Collected data -
_ _ _ _ _
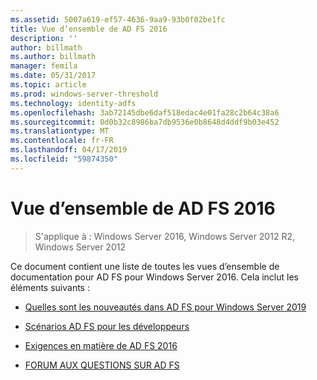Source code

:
 ```yaml
---
ms.assetid: 5007a619-ef57-4636-9aa9-93b0f02be1fc
title: Vue d’ensemble de AD FS 2016
description: ''
author: billmath
ms.author: billmath
manager: femila
ms.date: 05/31/2017
ms.topic: article
ms.prod: windows-server-threshold
ms.technology: identity-adfs
ms.openlocfilehash: 3ab72145dbe6daf518edac4e01fa28c2b64c38a6
ms.sourcegitcommit: 0d0b32c8986ba7db9536e0b8648d4ddf9b03e452
ms.translationtype: MT
ms.contentlocale: fr-FR
ms.lasthandoff: 04/17/2019
ms.locfileid: "59874350"
---
```

# <a name="ad-fs-2016-overview"></a>Vue d’ensemble de AD FS 2016

>S'applique à : Windows Server 2016, Windows Server 2012 R2, Windows Server 2012

Ce document contient une liste de toutes les vues d’ensemble de documentation pour AD FS pour Windows Server 2016. Cela inclut les éléments suivants :
  
  
  
* [Quelles sont les nouveautés dans AD FS pour Windows Server 2019](../ad-fs/overview/whats-new-active-directory-federation-services-windows-server.md)  
  
* [Scénarios AD FS pour les développeurs](../ad-fs/overview/AD-FS-Scenarios-for-Developers.md) 

* [Exigences en matière de AD FS 2016](../ad-fs/overview/AD-FS-2016-Requirements.md)

* [FORUM AUX QUESTIONS SUR AD FS](../ad-fs/overview/AD-FS-FAQ.md)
_ _ _ _ _
Action item - Above are the records; copy every line in them that holds the word "overview".

Solved problem -
# <a name="ad-fs-2016-overview"></a>Vue d’ensemble de AD FS 2016
* [Quelles sont les nouveautés dans AD FS pour Windows Server 2019](../ad-fs/overview/whats-new-active-directory-federation-services-windows-server.md)  
* [Scénarios AD FS pour les développeurs](../ad-fs/overview/AD-FS-Scenarios-for-Developers.md) 
* [Exigences en matière de AD FS 2016](../ad-fs/overview/AD-FS-2016-Requirements.md)
* [FORUM AUX QUESTIONS SUR AD FS](../ad-fs/overview/AD-FS-FAQ.md)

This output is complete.